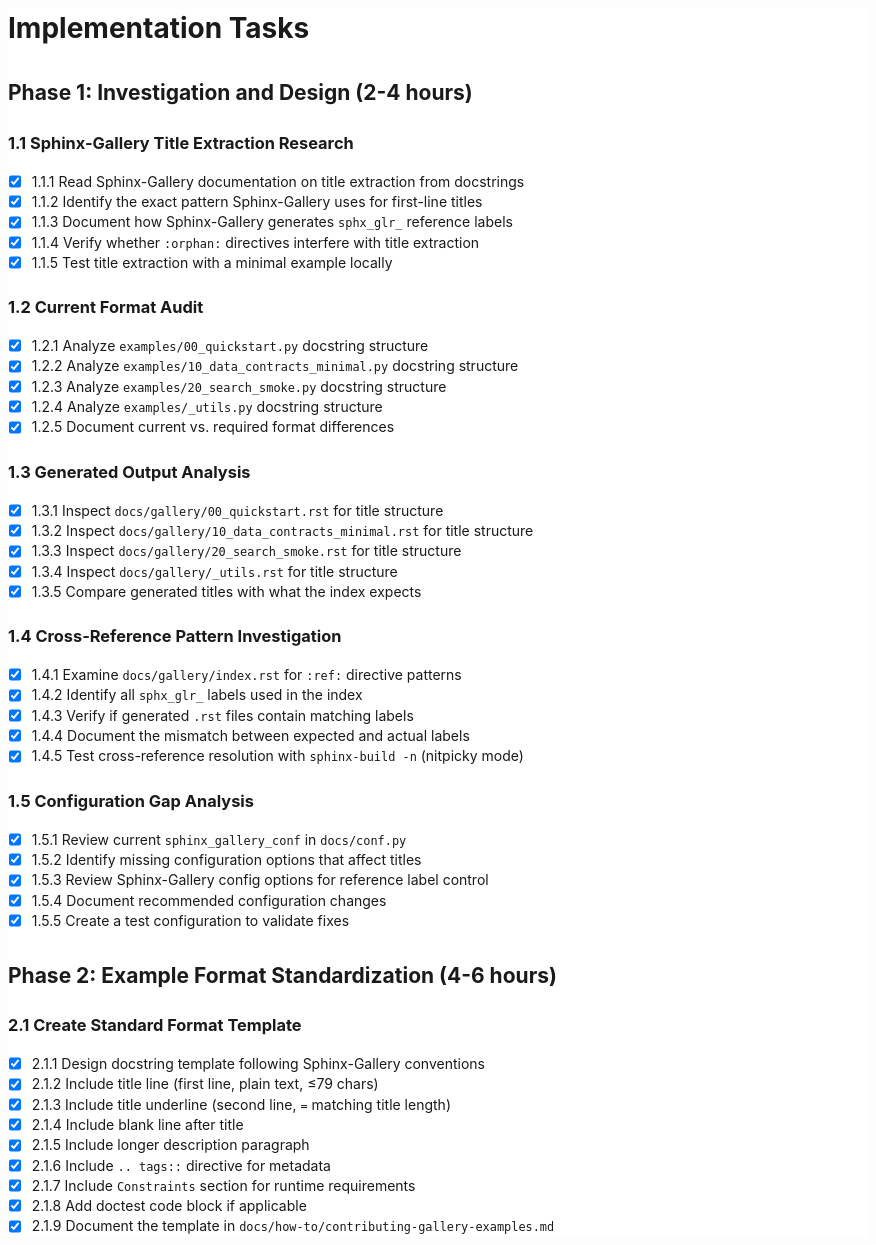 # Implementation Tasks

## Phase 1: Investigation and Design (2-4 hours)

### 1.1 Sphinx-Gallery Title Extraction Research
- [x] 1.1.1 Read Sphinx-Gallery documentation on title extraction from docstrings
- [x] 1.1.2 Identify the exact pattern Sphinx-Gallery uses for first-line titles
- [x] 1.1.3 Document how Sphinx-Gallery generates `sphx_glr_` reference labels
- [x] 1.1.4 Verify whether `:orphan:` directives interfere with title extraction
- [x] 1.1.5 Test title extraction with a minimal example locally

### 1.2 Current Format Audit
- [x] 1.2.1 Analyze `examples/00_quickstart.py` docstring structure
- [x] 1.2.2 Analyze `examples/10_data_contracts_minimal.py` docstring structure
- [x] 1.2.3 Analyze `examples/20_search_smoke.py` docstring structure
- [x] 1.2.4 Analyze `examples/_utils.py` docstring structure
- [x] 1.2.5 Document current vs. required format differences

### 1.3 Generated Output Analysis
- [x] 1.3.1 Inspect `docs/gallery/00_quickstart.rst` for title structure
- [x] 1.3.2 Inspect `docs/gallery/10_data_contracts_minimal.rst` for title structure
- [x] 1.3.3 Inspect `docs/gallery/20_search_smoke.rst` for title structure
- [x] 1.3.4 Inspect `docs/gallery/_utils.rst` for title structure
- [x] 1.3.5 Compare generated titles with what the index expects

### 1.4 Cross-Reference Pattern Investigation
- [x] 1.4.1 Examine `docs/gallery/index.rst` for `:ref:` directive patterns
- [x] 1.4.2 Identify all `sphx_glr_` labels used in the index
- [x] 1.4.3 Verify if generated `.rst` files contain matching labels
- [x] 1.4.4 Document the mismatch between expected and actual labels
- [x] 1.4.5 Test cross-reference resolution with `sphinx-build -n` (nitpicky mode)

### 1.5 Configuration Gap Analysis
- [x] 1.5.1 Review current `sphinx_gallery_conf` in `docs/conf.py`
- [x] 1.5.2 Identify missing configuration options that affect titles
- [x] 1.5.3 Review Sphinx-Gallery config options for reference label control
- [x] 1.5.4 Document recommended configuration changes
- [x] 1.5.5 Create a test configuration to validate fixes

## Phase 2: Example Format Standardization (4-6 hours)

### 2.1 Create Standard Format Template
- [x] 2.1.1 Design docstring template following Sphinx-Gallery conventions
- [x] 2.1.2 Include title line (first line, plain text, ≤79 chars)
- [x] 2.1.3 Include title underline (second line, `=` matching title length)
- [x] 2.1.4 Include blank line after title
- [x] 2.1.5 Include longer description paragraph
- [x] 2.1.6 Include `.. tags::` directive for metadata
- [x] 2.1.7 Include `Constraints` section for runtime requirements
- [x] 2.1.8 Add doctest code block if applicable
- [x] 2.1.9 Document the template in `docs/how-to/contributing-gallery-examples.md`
---
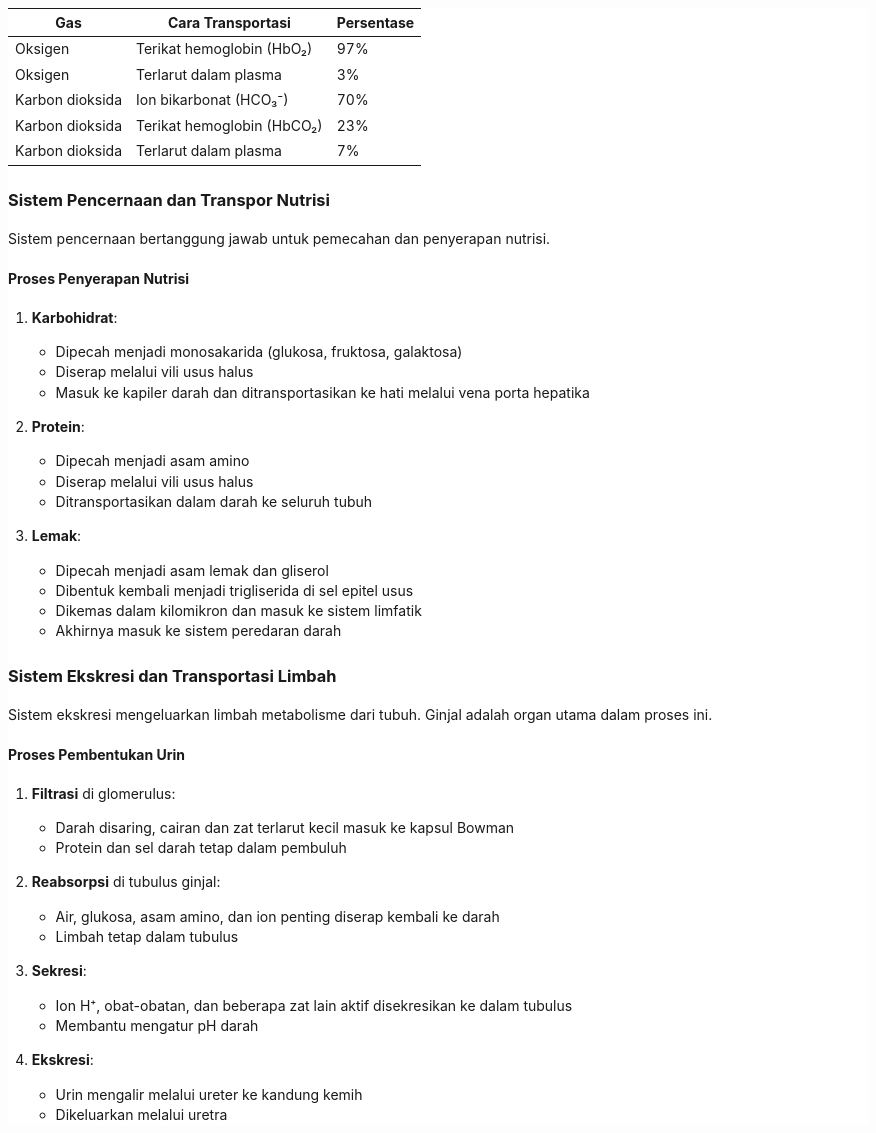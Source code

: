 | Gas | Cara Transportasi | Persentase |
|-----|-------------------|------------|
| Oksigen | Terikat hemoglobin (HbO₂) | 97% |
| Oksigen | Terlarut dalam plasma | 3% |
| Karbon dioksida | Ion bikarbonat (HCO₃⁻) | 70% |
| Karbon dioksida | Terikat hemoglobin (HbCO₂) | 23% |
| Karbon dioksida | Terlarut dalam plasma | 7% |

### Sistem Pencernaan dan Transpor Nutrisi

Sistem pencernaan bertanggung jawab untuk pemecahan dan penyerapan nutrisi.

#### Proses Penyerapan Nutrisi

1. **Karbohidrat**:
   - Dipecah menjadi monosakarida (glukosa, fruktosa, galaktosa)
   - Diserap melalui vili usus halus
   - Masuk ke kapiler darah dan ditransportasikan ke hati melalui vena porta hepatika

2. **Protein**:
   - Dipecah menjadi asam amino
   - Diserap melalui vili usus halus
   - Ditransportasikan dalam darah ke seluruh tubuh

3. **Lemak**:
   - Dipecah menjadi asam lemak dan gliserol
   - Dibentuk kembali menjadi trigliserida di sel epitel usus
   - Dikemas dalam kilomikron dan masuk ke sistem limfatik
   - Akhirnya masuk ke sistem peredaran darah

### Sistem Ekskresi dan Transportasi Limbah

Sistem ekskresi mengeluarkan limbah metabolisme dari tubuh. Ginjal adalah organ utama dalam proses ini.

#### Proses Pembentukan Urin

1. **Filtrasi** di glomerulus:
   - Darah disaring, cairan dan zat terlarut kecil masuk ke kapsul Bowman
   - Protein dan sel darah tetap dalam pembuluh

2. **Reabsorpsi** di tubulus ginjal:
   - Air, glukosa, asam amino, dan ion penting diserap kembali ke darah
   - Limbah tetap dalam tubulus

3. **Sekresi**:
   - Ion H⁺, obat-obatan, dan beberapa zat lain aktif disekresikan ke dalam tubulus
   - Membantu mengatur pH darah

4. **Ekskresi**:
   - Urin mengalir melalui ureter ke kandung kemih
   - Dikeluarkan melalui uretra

## TASK DETAILS
In the listing above, find the line containing "1. **Filtrasi** di" and the line containing "2. **Reabsorpsi** di". Output them and every line between, exactly, and nothing else.

## EXERCISE SOLUTION
1. **Filtrasi** di glomerulus:
   - Darah disaring, cairan dan zat terlarut kecil masuk ke kapsul Bowman
   - Protein dan sel darah tetap dalam pembuluh

2. **Reabsorpsi** di tubulus ginjal:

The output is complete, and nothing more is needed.